Bullying is a form of abuse, and bullies - and unenlightened employers - often go to great lengths to keep their targets quiet, using threats of disciplinary action, dismissal, and gagging clauses.

What bullies fear most is exposure of their inadequacy and being called publicly to account for their behavior and its consequences. This makes sense when you remember that the purpose of bullying is to hide inadequacy, and people who bully to hide their inadequacy are often incompetent.
A bully is a person who
has never learnt to accept responsibility for their behaviour
wants to enjoy the benefits of living in the adult world, but who is unable and
unwilling to accept the responsibilities that are a prerequisite for being part
of the adult world.
abdicates and denies responsibility for their behavior and its consequences
(abdication and denial are common features of bullying)
is unable and unwilling to recognise the effect of their behaviour on others
does not want to know of any other way of behaving
is unwilling to recognise that there could be better ways of behaving.

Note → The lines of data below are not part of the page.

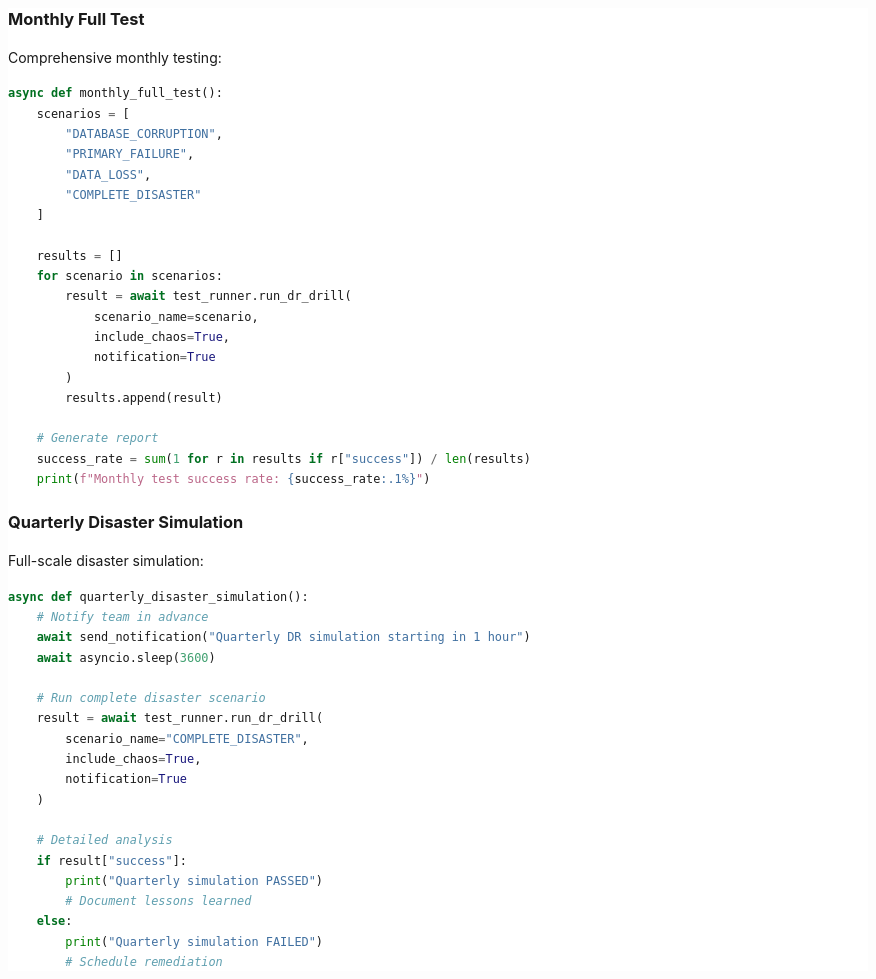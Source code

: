 ### Monthly Full Test

Comprehensive monthly testing:

```python
async def monthly_full_test():
    scenarios = [
        "DATABASE_CORRUPTION",
        "PRIMARY_FAILURE",
        "DATA_LOSS",
        "COMPLETE_DISASTER"
    ]
    
    results = []
    for scenario in scenarios:
        result = await test_runner.run_dr_drill(
            scenario_name=scenario,
            include_chaos=True,
            notification=True
        )
        results.append(result)
    
    # Generate report
    success_rate = sum(1 for r in results if r["success"]) / len(results)
    print(f"Monthly test success rate: {success_rate:.1%}")
```

### Quarterly Disaster Simulation

Full-scale disaster simulation:

```python
async def quarterly_disaster_simulation():
    # Notify team in advance
    await send_notification("Quarterly DR simulation starting in 1 hour")
    await asyncio.sleep(3600)
    
    # Run complete disaster scenario
    result = await test_runner.run_dr_drill(
        scenario_name="COMPLETE_DISASTER",
        include_chaos=True,
        notification=True
    )
    
    # Detailed analysis
    if result["success"]:
        print("Quarterly simulation PASSED")
        # Document lessons learned
    else:
        print("Quarterly simulation FAILED")
        # Schedule remediation
```

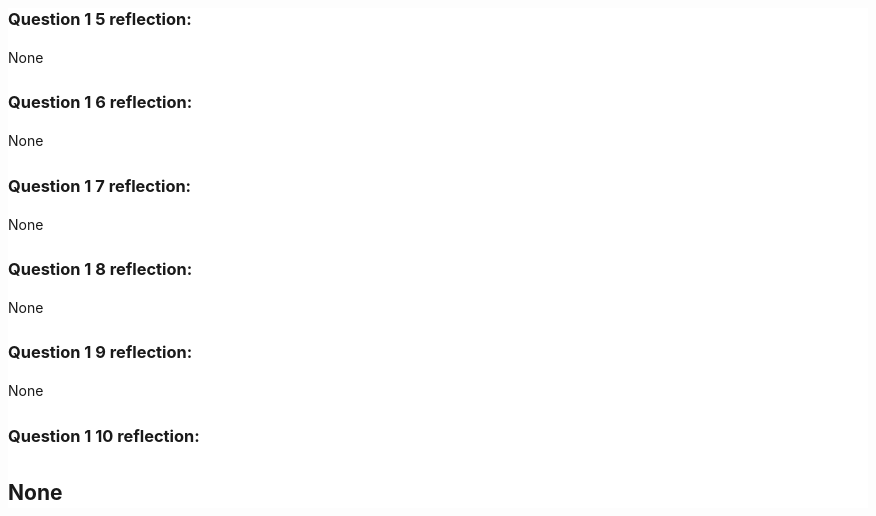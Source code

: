 ### Question 1 5 reflection:
None
### Question 1 6 reflection:
None
### Question 1 7 reflection:
None
### Question 1 8 reflection:
None
### Question 1 9 reflection:
None
### Question 1 10 reflection:
None
---
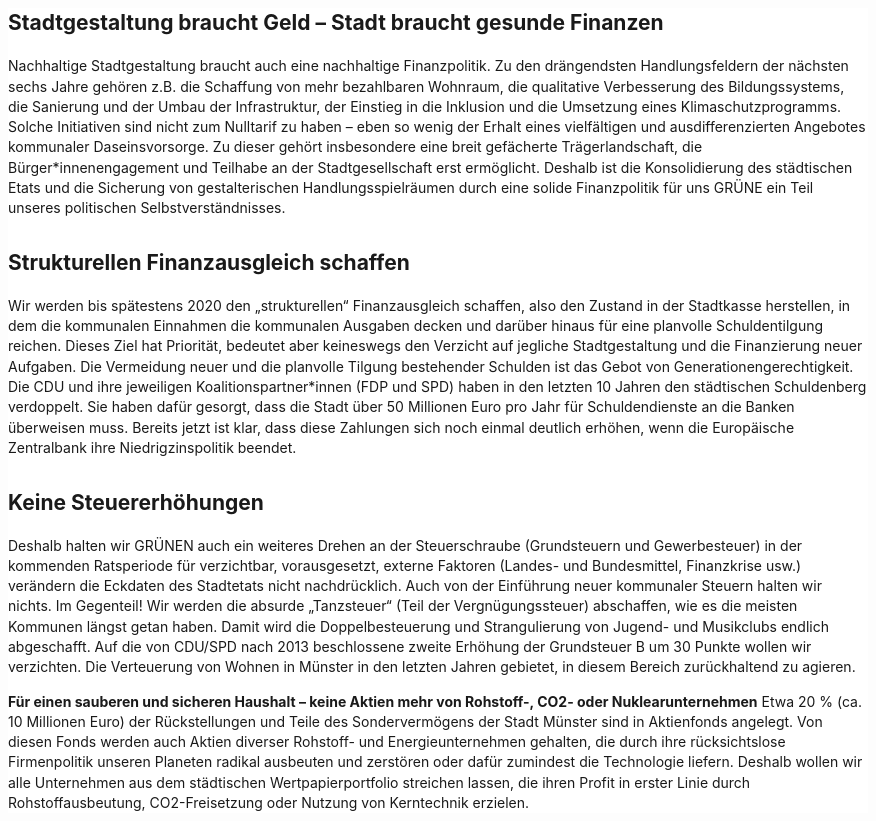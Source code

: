 ## Stadtgestaltung braucht Geld – Stadt braucht gesunde Finanzen
 Nachhaltige Stadtgestaltung braucht auch eine nachhaltige
Finanzpolitik. Zu den drängendsten Handlungsfeldern der nächsten sechs
Jahre gehören z.B. die Schaffung von mehr bezahlbaren Wohnraum, die
qualitative Verbesserung des Bildungssystems, die Sanierung und der
Umbau der Infrastruktur, der Einstieg in die Inklusion und die Umsetzung
eines Klimaschutzprogramms.
 Solche Initiativen sind nicht zum Nulltarif zu haben – eben so wenig
der Erhalt eines vielfältigen und ausdifferenzierten Angebotes
kommunaler Daseinsvorsorge. Zu dieser gehört insbesondere eine breit
gefächerte Trägerlandschaft, die Bürger*innenengagement und Teilhabe an
der Stadtgesellschaft erst ermöglicht.
 Deshalb ist die Konsolidierung des städtischen Etats und die Sicherung
von gestalterischen Handlungsspielräumen durch eine solide Finanzpolitik
für uns GRÜNE ein Teil unseres politischen Selbstverständnisses.
 
## Strukturellen Finanzausgleich schaffen
 Wir werden bis spätestens 2020 den „strukturellen“ Finanzausgleich
schaffen, also den Zustand in der Stadtkasse herstellen, in dem die
kommunalen Einnahmen die kommunalen Ausgaben decken und darüber hinaus
für eine planvolle Schuldentilgung reichen. Dieses Ziel hat Priorität,
bedeutet aber keineswegs den Verzicht auf jegliche Stadtgestaltung und
die Finanzierung neuer Aufgaben.
 Die Vermeidung neuer und die planvolle Tilgung bestehender Schulden ist
das Gebot von Generationengerechtigkeit. Die CDU und ihre jeweiligen
Koalitionspartner*innen (FDP und SPD) haben in den letzten 10 Jahren
den städtischen Schuldenberg verdoppelt. Sie haben dafür gesorgt, dass
die Stadt über 50 Millionen Euro pro Jahr für Schuldendienste an die
Banken überweisen muss. Bereits jetzt ist klar, dass diese Zahlungen
sich noch einmal deutlich erhöhen, wenn die Europäische Zentralbank ihre
Niedrigzinspolitik beendet.
 
## Keine Steuererhöhungen
 Deshalb halten wir GRÜNEN auch ein weiteres Drehen an der
Steuerschraube (Grundsteuern und Gewerbesteuer) in der kommenden
Ratsperiode für verzichtbar, vorausgesetzt, externe Faktoren (Landes-
und Bundesmittel, Finanzkrise usw.) verändern die Eckdaten des
Stadtetats nicht nachdrücklich. Auch von der Einführung neuer kommunaler
Steuern halten wir nichts.
 Im Gegenteil! Wir werden die absurde „Tanzsteuer“ (Teil der
Vergnügungssteuer) abschaffen, wie es die meisten Kommunen längst getan
haben. Damit wird die Doppelbesteuerung und Strangulierung von Jugend-
und Musikclubs endlich abgeschafft. Auf die von CDU/SPD nach 2013
beschlossene zweite Erhöhung der Grundsteuer B um 30 Punkte wollen wir
verzichten. Die Verteuerung von Wohnen in Münster in den letzten Jahren
gebietet, in diesem Bereich zurückhaltend zu agieren.
 
 **Für einen sauberen und sicheren Haushalt – keine Aktien mehr von
Rohstoff-, CO2- oder Nuklearunternehmen**
 Etwa 20 % (ca. 10 Millionen Euro) der Rückstellungen und Teile des
Sondervermögens der Stadt Münster sind in Aktienfonds angelegt. Von
diesen Fonds werden auch Aktien diverser Rohstoff- und
Energieunternehmen gehalten, die durch ihre rücksichtslose Firmenpolitik
unseren Planeten radikal ausbeuten und zerstören oder dafür zumindest
die Technologie liefern. Deshalb wollen wir alle Unternehmen aus dem
städtischen Wertpapierportfolio streichen lassen, die ihren Profit in
erster Linie durch Rohstoffausbeutung, CO2-Freisetzung oder Nutzung von
Kerntechnik erzielen.
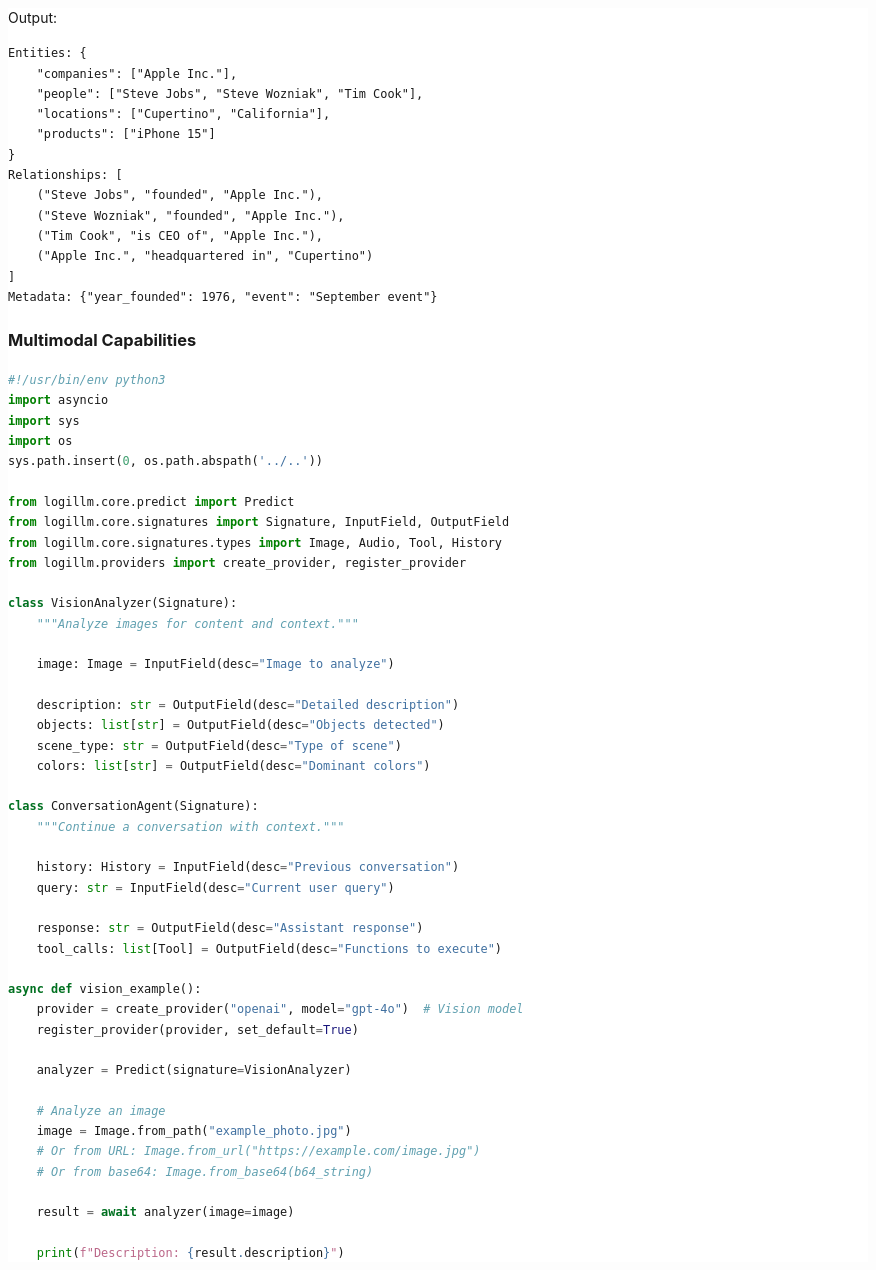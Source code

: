 Output:
```
Entities: {
    "companies": ["Apple Inc."],
    "people": ["Steve Jobs", "Steve Wozniak", "Tim Cook"],
    "locations": ["Cupertino", "California"],
    "products": ["iPhone 15"]
}
Relationships: [
    ("Steve Jobs", "founded", "Apple Inc."),
    ("Steve Wozniak", "founded", "Apple Inc."),
    ("Tim Cook", "is CEO of", "Apple Inc."),
    ("Apple Inc.", "headquartered in", "Cupertino")
]
Metadata: {"year_founded": 1976, "event": "September event"}
```

### Multimodal Capabilities

```python
#!/usr/bin/env python3
import asyncio
import sys
import os
sys.path.insert(0, os.path.abspath('../..'))

from logillm.core.predict import Predict
from logillm.core.signatures import Signature, InputField, OutputField
from logillm.core.signatures.types import Image, Audio, Tool, History
from logillm.providers import create_provider, register_provider

class VisionAnalyzer(Signature):
    """Analyze images for content and context."""
    
    image: Image = InputField(desc="Image to analyze")
    
    description: str = OutputField(desc="Detailed description")
    objects: list[str] = OutputField(desc="Objects detected")
    scene_type: str = OutputField(desc="Type of scene")
    colors: list[str] = OutputField(desc="Dominant colors")

class ConversationAgent(Signature):
    """Continue a conversation with context."""
    
    history: History = InputField(desc="Previous conversation")
    query: str = InputField(desc="Current user query")
    
    response: str = OutputField(desc="Assistant response")
    tool_calls: list[Tool] = OutputField(desc="Functions to execute")

async def vision_example():
    provider = create_provider("openai", model="gpt-4o")  # Vision model
    register_provider(provider, set_default=True)
    
    analyzer = Predict(signature=VisionAnalyzer)
    
    # Analyze an image
    image = Image.from_path("example_photo.jpg")
    # Or from URL: Image.from_url("https://example.com/image.jpg")
    # Or from base64: Image.from_base64(b64_string)
    
    result = await analyzer(image=image)
    
    print(f"Description: {result.description}")
```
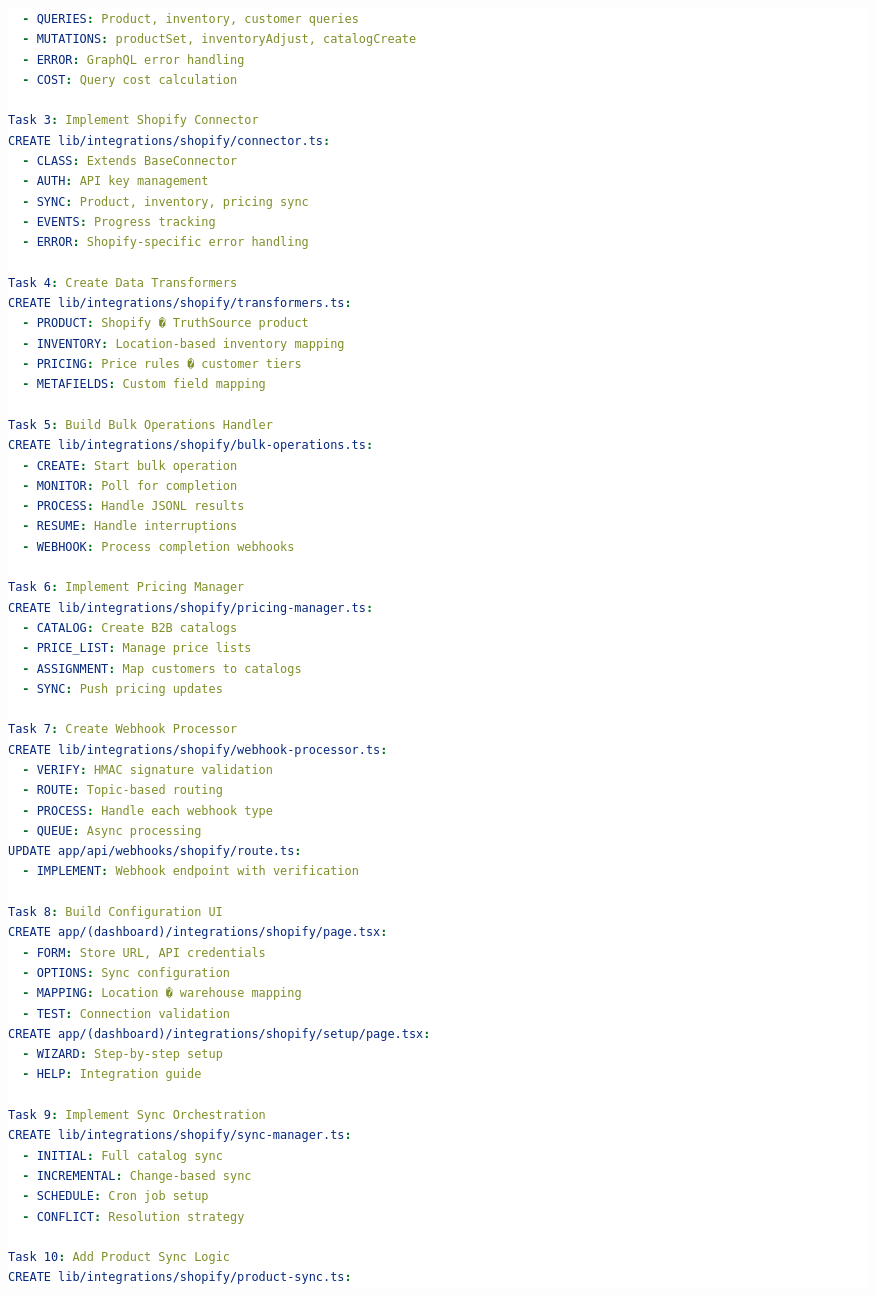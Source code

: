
 ```yaml
  - QUERIES: Product, inventory, customer queries
  - MUTATIONS: productSet, inventoryAdjust, catalogCreate
  - ERROR: GraphQL error handling
  - COST: Query cost calculation

Task 3: Implement Shopify Connector
CREATE lib/integrations/shopify/connector.ts:
  - CLASS: Extends BaseConnector
  - AUTH: API key management
  - SYNC: Product, inventory, pricing sync
  - EVENTS: Progress tracking
  - ERROR: Shopify-specific error handling

Task 4: Create Data Transformers
CREATE lib/integrations/shopify/transformers.ts:
  - PRODUCT: Shopify � TruthSource product
  - INVENTORY: Location-based inventory mapping
  - PRICING: Price rules � customer tiers
  - METAFIELDS: Custom field mapping

Task 5: Build Bulk Operations Handler
CREATE lib/integrations/shopify/bulk-operations.ts:
  - CREATE: Start bulk operation
  - MONITOR: Poll for completion
  - PROCESS: Handle JSONL results
  - RESUME: Handle interruptions
  - WEBHOOK: Process completion webhooks

Task 6: Implement Pricing Manager
CREATE lib/integrations/shopify/pricing-manager.ts:
  - CATALOG: Create B2B catalogs
  - PRICE_LIST: Manage price lists
  - ASSIGNMENT: Map customers to catalogs
  - SYNC: Push pricing updates

Task 7: Create Webhook Processor
CREATE lib/integrations/shopify/webhook-processor.ts:
  - VERIFY: HMAC signature validation
  - ROUTE: Topic-based routing
  - PROCESS: Handle each webhook type
  - QUEUE: Async processing
UPDATE app/api/webhooks/shopify/route.ts:
  - IMPLEMENT: Webhook endpoint with verification

Task 8: Build Configuration UI
CREATE app/(dashboard)/integrations/shopify/page.tsx:
  - FORM: Store URL, API credentials
  - OPTIONS: Sync configuration
  - MAPPING: Location � warehouse mapping
  - TEST: Connection validation
CREATE app/(dashboard)/integrations/shopify/setup/page.tsx:
  - WIZARD: Step-by-step setup
  - HELP: Integration guide

Task 9: Implement Sync Orchestration
CREATE lib/integrations/shopify/sync-manager.ts:
  - INITIAL: Full catalog sync
  - INCREMENTAL: Change-based sync
  - SCHEDULE: Cron job setup
  - CONFLICT: Resolution strategy

Task 10: Add Product Sync Logic
CREATE lib/integrations/shopify/product-sync.ts:
```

Bullying is obsessive and compulsive; the serial bully has to have someone to bully and appears to be unable to survive without a current target.

Despite the facade that such people put up, bullies have low self-confidence and
low self-esteem, and thus feel insecure. Low self-esteem is a factor highlighted by all studies of bullying. Because such people are inadequate and unable to fulfil the duties and obligations of their position (but have no hesitation in accepting their higher rank and salary), they fear being revealed.

This fear of exposure often borders on paranoia. Bullies are seething with resentment, bitterness, hatred and anger, and often have wide-ranging prejudices as a vehicle for dumping their anger onto others.

Bullies are driven by jealousy and envy. Rejection (which cannot be assuaged) is another powerful motivator of bullying.

Bullies are people who have not learned the lesson of consequences, ie that if they behave well there are good consequences (reward), but if they behave badly there are bad consequences (restriction, sanction, punishment, etc). Since childhood, bullies have learnt that they can avoid the unpleasant consequences of bad behaviour through the instinctive response of denial, blame, and feigning victimhood.